Concise, critical reviews of books, exhibitions, and projects in all areas and periods of art history and visual studies
January 30, 2007
Tradition and Transformation: Japanese Art 1860–1940
Exhibition schedule: Museum of Fine Arts, Boston, January 27–December 31, 2006
Large
Tateishi Harumi. Clover. 1934. Ink and color on paper. 180 x 199 cm. (70 7/8 x 78 3/8 in.). Museum of Fine Arts, Boston. Keith McLeod Fund, 2004.242. Photograph © Museum of Fine Arts, Boston.

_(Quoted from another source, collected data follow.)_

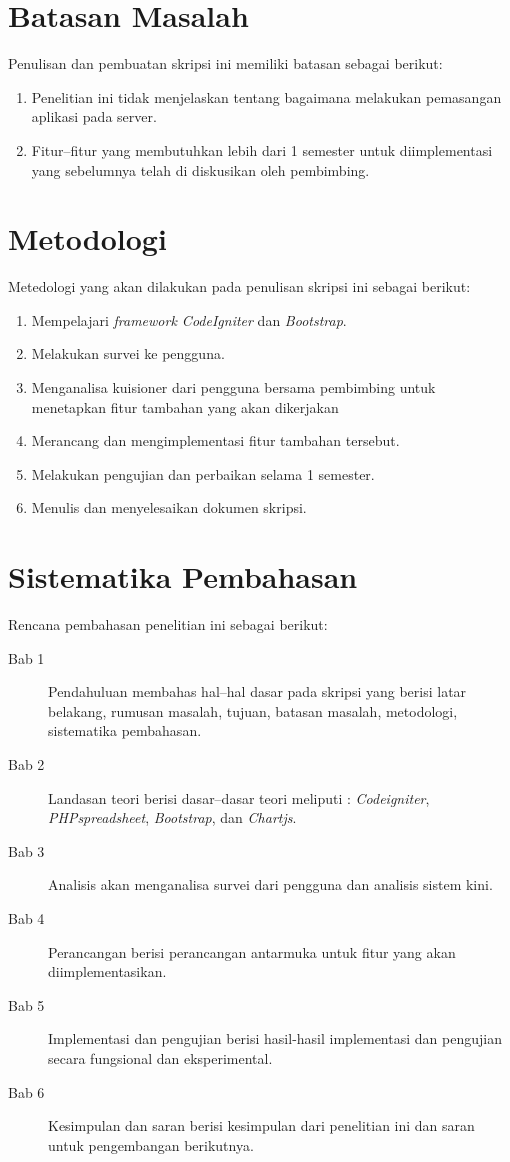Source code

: \section{Batasan Masalah}
\label{sec:batasan}
Penulisan dan pembuatan skripsi ini memiliki batasan sebagai berikut:
\begin{enumerate}
	\item Penelitian ini tidak menjelaskan tentang bagaimana melakukan pemasangan aplikasi pada server.
	\item Fitur--fitur yang membutuhkan lebih dari 1 semester untuk diimplementasi yang sebelumnya telah di diskusikan oleh pembimbing.
	
\end{enumerate}


\section{Metodologi}
\label{sec:metlit}
Metedologi yang akan dilakukan pada penulisan skripsi ini sebagai berikut:

\begin{enumerate}
	\item Mempelajari \textit{framework CodeIgniter} dan \textit{Bootstrap}.
	\item Melakukan survei ke pengguna.
	\item Menganalisa kuisioner dari pengguna bersama pembimbing untuk menetapkan fitur tambahan yang akan dikerjakan
	\item Merancang dan mengimplementasi fitur tambahan tersebut.
	\item Melakukan pengujian dan perbaikan selama 1 semester.
	\item Menulis dan menyelesaikan dokumen skripsi.
\end{enumerate}

\section{Sistematika Pembahasan}
\label{sec:sispem}
Rencana pembahasan penelitian ini sebagai berikut:
\begin{description}
	\item[Bab 1] Pendahuluan membahas hal--hal dasar pada skripsi yang berisi latar belakang, rumusan masalah, tujuan, batasan masalah, metodologi, sistematika pembahasan.
	\item[Bab 2] Landasan teori berisi dasar--dasar teori meliputi : \textit{Codeigniter}, \textit{PHPspreadsheet}, \textit{Bootstrap}, dan \textit{Chartjs}.
	\item[Bab 3] Analisis akan menganalisa survei dari pengguna dan analisis sistem kini.
	\item[Bab 4] Perancangan berisi perancangan antarmuka untuk fitur yang akan diimplementasikan.  
	\item[Bab 5] Implementasi dan pengujian berisi hasil-hasil implementasi dan pengujian secara fungsional dan eksperimental.
	\item[Bab 6] Kesimpulan dan saran berisi kesimpulan dari penelitian ini dan saran untuk pengembangan berikutnya.
\end{description}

It is unusual but probably auspicious for an exhibition to last from January to December, as Tradition and Transformation: Japanese Art 1860–1940 does. Presenting visually compelling images and well-documented histories, the exhibition offers a revealing glimpse into the formative decades of Japan’s emergence as a modernizing nation. The Museum of Fine Arts’ collecting of Japanese art can be traced back to the late nineteenth century, and is deeply indebted to the insight and generosity of a group of Bostonians, including Edward Sylvester Morse, Ernest Francisco Fenollosa, William Sturgis Bigelow, Charles Goddard Weld, and Deman Waldo Ross, all of whom traveled to Japan after the 1868 Meiji Restoration that set the stage for Japan’s modernization. Fenollosa’s former student and later colleague Okakura Kakuzô contributed significantly to the building of the collections in 1904–13 as curator of the museum’s Department of Chinese and Japanese Art. The collections have been further expanded by other generous private donations, such as the William S. and John T. Spaulding Collection of woodblock prints and books, the Jean S. and Frederic A. Sharf Collection of modern prints and photographs, and the Leonard A. Lauder Collection of postcards.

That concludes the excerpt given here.